**AVAILABLE DATA:**
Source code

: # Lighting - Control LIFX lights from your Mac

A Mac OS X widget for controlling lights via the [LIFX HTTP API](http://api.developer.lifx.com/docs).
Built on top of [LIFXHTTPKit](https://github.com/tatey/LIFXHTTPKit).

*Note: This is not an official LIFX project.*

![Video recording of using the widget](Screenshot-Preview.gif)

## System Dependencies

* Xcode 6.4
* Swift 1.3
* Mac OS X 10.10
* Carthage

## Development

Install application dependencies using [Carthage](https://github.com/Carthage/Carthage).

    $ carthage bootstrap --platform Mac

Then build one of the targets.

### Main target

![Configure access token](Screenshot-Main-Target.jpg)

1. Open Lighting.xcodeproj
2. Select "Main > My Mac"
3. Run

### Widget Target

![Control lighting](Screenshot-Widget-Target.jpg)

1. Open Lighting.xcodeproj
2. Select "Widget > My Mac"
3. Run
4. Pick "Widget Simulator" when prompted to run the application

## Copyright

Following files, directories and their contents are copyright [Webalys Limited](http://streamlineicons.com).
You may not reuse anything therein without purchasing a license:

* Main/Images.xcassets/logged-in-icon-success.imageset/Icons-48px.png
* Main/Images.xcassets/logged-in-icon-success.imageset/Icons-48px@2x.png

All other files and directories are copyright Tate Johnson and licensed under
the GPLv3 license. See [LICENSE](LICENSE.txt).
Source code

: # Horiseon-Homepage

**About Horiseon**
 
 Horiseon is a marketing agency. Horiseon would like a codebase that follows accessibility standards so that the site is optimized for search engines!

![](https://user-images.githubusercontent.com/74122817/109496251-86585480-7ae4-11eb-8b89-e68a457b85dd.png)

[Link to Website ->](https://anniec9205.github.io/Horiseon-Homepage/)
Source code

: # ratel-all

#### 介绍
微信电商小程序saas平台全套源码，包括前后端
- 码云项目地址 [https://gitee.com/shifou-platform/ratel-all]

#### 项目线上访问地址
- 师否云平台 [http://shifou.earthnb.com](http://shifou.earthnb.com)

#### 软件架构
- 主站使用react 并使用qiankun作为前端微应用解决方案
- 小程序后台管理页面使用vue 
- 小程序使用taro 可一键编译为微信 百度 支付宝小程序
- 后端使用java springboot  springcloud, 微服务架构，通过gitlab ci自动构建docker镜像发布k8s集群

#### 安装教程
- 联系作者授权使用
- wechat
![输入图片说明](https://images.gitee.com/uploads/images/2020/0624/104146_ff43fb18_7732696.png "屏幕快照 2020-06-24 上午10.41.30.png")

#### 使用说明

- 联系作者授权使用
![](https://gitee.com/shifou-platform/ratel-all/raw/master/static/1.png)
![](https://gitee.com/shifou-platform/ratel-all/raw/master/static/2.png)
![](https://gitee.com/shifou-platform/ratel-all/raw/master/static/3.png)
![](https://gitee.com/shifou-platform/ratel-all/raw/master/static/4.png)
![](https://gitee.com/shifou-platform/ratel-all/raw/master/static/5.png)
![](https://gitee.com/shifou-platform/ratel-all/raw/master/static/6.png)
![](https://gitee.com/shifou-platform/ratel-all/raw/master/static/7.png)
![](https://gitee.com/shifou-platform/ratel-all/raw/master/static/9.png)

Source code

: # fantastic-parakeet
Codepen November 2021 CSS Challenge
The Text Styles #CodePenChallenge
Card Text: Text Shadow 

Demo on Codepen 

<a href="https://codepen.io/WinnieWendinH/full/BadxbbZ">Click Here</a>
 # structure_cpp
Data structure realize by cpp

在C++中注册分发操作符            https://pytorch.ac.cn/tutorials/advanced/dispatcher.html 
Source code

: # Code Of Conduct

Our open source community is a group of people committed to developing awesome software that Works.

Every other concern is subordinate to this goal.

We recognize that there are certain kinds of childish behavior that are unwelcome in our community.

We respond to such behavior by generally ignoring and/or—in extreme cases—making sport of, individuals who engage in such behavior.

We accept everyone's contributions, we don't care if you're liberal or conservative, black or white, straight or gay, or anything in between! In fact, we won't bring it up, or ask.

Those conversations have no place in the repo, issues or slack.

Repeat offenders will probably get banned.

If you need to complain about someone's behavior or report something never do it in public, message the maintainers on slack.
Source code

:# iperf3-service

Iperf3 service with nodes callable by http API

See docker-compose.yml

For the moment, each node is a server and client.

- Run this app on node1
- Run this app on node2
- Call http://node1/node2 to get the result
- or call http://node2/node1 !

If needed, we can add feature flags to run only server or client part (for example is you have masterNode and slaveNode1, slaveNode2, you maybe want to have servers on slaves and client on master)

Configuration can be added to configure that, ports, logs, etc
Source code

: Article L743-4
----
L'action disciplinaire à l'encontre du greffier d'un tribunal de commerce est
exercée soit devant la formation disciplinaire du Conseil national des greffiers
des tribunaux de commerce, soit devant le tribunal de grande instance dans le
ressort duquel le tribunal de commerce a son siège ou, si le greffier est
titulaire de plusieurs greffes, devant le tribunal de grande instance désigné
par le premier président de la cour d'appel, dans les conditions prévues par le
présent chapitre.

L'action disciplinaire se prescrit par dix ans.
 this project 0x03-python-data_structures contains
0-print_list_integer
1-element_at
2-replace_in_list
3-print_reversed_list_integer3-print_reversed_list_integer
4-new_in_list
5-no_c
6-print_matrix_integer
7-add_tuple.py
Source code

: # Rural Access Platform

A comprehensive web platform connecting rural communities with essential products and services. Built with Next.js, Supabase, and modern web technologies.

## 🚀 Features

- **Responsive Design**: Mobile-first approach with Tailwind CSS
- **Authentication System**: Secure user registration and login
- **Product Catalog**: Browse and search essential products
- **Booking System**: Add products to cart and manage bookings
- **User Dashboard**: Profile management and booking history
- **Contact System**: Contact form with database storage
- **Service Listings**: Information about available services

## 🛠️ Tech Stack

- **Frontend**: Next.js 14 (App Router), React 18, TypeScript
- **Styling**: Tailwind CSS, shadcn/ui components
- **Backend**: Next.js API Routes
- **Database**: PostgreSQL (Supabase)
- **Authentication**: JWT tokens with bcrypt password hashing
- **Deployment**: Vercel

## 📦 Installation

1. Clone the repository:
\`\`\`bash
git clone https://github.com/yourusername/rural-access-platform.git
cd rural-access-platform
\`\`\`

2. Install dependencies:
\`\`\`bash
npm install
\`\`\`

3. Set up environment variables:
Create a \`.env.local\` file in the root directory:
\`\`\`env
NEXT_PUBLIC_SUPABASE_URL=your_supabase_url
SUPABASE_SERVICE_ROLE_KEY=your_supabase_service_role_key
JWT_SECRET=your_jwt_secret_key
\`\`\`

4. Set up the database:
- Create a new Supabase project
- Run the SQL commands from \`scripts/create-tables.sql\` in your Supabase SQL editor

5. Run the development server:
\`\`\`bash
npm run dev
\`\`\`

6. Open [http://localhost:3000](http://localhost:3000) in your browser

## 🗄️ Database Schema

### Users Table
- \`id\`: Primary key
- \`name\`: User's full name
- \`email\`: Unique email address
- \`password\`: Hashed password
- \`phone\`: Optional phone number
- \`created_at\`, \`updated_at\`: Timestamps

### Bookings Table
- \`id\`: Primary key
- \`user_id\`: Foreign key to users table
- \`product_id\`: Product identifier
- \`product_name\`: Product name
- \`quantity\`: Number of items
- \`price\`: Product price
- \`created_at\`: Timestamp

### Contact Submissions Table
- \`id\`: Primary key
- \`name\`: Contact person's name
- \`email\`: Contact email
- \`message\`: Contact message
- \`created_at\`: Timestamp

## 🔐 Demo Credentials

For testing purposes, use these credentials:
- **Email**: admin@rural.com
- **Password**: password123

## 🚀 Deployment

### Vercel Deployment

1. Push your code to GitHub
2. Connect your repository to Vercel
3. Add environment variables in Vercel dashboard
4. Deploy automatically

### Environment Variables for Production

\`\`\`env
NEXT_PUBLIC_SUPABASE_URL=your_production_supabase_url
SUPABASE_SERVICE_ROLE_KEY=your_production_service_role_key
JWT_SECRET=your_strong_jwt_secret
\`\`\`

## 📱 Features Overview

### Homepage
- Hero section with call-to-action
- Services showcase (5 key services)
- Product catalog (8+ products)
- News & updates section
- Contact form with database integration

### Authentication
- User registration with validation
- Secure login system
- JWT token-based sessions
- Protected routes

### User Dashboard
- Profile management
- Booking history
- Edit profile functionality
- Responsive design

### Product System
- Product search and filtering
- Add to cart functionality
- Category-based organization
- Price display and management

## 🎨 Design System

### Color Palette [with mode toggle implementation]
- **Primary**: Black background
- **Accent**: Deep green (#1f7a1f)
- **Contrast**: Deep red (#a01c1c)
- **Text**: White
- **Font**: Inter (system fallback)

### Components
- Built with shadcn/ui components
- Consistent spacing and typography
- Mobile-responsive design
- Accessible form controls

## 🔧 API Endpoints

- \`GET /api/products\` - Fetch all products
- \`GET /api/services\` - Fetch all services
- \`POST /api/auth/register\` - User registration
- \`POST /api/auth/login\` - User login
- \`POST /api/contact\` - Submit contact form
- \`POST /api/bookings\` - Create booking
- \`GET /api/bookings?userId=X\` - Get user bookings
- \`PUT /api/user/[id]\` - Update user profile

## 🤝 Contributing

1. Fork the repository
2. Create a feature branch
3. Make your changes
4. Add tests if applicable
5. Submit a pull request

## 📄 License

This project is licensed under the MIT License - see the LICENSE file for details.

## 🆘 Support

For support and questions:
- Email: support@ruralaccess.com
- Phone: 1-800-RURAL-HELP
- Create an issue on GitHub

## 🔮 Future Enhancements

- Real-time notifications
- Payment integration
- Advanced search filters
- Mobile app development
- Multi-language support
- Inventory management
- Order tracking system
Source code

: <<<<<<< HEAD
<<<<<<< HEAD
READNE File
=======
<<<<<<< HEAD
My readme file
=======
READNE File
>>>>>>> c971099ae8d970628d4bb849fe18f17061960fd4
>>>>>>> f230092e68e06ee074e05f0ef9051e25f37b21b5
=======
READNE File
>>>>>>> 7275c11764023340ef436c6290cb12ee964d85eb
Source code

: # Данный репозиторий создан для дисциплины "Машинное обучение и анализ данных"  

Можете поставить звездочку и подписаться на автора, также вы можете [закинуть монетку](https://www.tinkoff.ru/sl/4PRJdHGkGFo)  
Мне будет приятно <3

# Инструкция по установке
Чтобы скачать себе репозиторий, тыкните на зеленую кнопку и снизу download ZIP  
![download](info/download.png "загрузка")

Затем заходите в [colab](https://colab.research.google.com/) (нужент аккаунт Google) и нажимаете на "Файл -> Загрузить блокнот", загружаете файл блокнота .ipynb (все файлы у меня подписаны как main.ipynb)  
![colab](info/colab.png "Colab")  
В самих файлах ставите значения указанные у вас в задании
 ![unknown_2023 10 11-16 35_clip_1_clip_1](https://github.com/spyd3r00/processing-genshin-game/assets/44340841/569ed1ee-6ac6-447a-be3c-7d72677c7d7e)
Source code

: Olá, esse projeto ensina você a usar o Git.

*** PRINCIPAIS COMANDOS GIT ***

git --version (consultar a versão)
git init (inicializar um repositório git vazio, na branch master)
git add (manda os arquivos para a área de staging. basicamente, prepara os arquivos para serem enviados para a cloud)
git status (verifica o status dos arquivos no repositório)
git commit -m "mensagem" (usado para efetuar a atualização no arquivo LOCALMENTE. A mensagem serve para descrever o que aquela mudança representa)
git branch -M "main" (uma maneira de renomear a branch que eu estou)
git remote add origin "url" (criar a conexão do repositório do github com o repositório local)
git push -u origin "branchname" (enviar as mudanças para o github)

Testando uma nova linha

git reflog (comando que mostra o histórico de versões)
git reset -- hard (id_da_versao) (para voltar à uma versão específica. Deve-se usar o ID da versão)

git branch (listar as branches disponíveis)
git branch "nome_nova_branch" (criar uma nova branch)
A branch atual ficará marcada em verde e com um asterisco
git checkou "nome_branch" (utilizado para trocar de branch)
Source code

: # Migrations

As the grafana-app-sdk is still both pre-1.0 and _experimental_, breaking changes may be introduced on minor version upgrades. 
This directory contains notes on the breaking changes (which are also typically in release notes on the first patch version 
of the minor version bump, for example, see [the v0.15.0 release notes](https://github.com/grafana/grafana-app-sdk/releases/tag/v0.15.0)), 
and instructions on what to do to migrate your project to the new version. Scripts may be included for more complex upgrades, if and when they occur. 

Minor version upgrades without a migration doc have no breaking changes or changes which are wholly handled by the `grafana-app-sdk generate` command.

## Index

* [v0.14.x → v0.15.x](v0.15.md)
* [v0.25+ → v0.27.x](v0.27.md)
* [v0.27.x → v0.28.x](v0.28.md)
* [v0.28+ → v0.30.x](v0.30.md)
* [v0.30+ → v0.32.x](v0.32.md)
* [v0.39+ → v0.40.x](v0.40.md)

**EXERCISE REQUIREMENTS:** State how many lines of the listing contain the word "logged", giving the number by itself.

**ANSWER TO THIS PROBLEM:** 2